Introduction

Debugging and profiling are part of every .NET developer’s life but they can be time-consuming. With the new Copilot Diagnostics toolset in Visual Studio, you get AI assistance that helps you debug smarter, profile faster, and fix issues with confidence.

Instead of digging blindly through logs or stack traces, you can now lean on Copilot to suggest breakpoints, explain exceptions, or analyze performance bottlenecks right where you code.

Copilot Debugging Toolbox

1. Smart Breakpoint Suggestions

Imagine you have a bug where an order isn’t processed when the amount is above 1000. Instead of manually setting conditions, Copilot can suggest conditional breakpoints like this:

if (order.Amount > 1000 && order.Status == OrderStatus.Pending)
{
    ProcessOrder(order);
}

Copilot might recommend a breakpoint on the ProcessOrder(order) line with the condition:

order.Amount > 1000 && order.Status == Pending

That saves you from trial and error.

2. Breakpoint Troubleshooting

Ever see a breakpoint turn hollow (not binding)? Copilot can analyze why—maybe symbols aren’t loaded or the code path is optimized out—and tell you exactly how to fix it.

For example, it might suggest:

  • “Rebuild in Debug mode”
  • “Enable Just My Code
  • “Load symbols for MyApp.dll

3. IEnumerable Visualizer + Copilot LINQ

Let’s say you’re debugging a list of customers:

var customers = db.Customers.ToList();

Visual Studio shows it as a raw collection. With the new visualizer, you see a grid view of properties like Name, Age, Country.

Now, you can ask Copilot:
“Show only customers older than 30 in Germany.”

Copilot generates the LINQ:

var results = customers
    .Where(c => c.Age > 30 && c.Country == "Germany")
    .ToList();

4. LINQ Hover Insights

When you hover over a LINQ expression like:

var topOrders = orders
    .Where(o => o.Amount > 500)
    .OrderByDescending(o => o.Amount)
    .Take(5);

Copilot can explain:

  • “Filters orders greater than 500”
  • “Sorts them descending by Amount”
  • “Takes the first 5 results”

It can also warn: “Consider using AsQueryable() to avoid loading all orders into memory.”

5. Exception Assistance

Suppose you hit this exception:

System.NullReferenceException: Object reference not set to an instance of an object.

At line:

var length = customer.Address.Length;

Copilot will tell you:

  • Likely cause: customer.Address is null
  • Fix: Add a null check
var length = customer?.Address?.Length ?? 0;

6. Variable Analysis

Hover over balance in debugging:

decimal balance = account.CalculateBalance();

Copilot might explain:

  • “Value is 0 because transactions collection is empty.”
  • Suggests checking where transactions are added.

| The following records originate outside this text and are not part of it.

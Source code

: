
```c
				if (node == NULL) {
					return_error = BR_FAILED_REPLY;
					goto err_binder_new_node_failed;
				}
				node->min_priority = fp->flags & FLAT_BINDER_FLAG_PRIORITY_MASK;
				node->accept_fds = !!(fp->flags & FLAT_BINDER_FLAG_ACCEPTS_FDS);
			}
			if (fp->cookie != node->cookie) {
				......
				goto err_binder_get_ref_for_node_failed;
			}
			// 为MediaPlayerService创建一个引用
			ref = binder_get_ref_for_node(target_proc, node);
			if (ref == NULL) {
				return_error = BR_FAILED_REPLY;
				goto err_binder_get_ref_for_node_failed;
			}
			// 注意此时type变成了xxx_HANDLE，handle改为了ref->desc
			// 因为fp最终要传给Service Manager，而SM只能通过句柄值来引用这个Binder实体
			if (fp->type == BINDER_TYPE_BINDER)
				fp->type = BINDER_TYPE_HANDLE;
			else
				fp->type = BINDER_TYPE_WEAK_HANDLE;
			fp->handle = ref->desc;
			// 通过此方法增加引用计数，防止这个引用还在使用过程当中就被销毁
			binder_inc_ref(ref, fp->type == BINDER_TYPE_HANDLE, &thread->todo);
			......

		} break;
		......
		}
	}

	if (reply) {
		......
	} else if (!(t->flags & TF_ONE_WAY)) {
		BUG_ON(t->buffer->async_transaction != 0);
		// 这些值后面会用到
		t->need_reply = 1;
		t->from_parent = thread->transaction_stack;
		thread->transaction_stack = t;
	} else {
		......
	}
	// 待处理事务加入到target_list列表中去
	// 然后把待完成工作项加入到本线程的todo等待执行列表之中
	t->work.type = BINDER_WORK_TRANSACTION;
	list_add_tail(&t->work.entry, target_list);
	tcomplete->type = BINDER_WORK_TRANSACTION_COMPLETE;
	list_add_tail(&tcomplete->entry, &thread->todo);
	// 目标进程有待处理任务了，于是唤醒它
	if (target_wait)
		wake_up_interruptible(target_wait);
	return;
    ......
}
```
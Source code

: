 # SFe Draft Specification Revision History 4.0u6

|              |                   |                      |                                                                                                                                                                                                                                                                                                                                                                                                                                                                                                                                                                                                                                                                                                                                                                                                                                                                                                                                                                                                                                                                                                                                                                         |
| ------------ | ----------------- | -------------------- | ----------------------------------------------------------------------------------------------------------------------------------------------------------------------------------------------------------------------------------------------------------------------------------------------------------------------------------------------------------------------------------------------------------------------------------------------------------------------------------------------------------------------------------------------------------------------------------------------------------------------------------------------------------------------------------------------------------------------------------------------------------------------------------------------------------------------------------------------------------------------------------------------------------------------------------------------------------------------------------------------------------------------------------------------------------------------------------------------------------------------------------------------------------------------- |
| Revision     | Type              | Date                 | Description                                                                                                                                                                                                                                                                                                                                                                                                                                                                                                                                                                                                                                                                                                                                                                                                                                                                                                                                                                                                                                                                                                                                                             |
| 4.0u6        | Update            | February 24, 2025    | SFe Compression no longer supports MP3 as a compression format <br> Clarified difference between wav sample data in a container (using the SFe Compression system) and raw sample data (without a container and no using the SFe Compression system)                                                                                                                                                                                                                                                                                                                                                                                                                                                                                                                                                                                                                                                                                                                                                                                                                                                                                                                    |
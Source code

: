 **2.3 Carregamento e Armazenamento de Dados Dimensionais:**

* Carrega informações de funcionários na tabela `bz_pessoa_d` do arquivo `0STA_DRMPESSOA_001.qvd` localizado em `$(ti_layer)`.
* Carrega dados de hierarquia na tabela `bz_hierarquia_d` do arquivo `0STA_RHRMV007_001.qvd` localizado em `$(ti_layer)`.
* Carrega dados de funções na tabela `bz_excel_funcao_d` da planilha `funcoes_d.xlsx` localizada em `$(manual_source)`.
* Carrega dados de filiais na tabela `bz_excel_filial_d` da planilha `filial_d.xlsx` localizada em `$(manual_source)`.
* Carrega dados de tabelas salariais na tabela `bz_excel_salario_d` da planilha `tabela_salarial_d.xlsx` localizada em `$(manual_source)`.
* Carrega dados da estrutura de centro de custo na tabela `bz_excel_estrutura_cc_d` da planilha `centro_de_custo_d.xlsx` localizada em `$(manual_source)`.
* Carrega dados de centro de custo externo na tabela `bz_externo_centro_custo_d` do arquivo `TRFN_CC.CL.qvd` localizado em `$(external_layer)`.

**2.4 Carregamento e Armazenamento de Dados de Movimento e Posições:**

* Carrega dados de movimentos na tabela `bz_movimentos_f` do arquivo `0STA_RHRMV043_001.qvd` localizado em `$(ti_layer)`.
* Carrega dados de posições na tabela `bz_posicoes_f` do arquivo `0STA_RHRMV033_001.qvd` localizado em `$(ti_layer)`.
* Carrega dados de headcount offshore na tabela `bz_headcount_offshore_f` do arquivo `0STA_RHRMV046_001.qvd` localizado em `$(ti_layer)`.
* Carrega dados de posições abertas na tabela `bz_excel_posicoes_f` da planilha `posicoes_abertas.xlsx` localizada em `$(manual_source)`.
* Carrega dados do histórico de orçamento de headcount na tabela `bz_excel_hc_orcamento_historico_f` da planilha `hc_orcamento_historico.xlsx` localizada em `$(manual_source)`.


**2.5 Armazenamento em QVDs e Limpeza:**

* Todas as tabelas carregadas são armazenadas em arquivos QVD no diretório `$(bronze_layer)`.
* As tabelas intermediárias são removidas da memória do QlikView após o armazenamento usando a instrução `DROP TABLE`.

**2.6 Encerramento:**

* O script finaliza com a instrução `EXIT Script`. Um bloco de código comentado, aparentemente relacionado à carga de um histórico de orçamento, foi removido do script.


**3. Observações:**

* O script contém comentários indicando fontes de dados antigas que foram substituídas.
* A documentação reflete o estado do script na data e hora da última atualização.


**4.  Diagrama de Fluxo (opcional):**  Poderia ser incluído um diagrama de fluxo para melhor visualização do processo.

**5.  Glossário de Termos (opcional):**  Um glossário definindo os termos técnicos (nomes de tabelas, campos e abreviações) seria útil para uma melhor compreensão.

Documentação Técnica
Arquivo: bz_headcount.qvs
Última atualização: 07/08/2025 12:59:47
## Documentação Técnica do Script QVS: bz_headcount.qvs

7. Parallel Stacks Deadlock Analysis

If two threads are deadlocked:

lock (lockA)
{
    lock (lockB)
    {
        // Do work
    }
}

Another thread reverses the order:

lock (lockB)
{
    lock (lockA)
    {
        // Do work
    }
}

Copilot highlights this pattern in the Parallel Stacks window and explains:
“Threads 5 and 6 are waiting on each other (deadlock). Consider using a consistent lock order or Monitor.TryEnter.”

Copilot Profiling Toolbox

1. CPU & Allocation Insights

Say your profiler shows this method consuming lots of CPU:

public List<string> ProcessData(List<string> input)
{
    var result = new List<string>();
    foreach (var item in input)
    {
        result.Add(item.ToUpper());
    }
    return result;
}

Copilot suggests replacing the foreach with a LINQ projection:

return input.Select(i => i.ToUpper()).ToList();

And maybe highlight: “Excessive allocations due to repeated list resizing. Use result = new List<string>(input.Count).”


2. Zero-Length Array Allocations

If you accidentally create zero-length arrays in a loop:

for (int i = 0; i < 1000; i++)
{
    var arr = new string[0];
}

Copilot flags it as:
“Avoid allocating unnecessary zero-length arrays inside loops.”

Conclusion

This update in Visual Studio isn’t about sidelining your debugging skills, it’s about offloading the repetitive, tedious parts. Copilot serves like a savvy pair-programmer inside Visual Studio, delivering the right insights just when you need them, helping you understand your code deeply, move faster, and catch bugs before they drag you down. Overall, Copilot transforms your debug and profiling workflow less drudge work, more clarity, and faster shipping.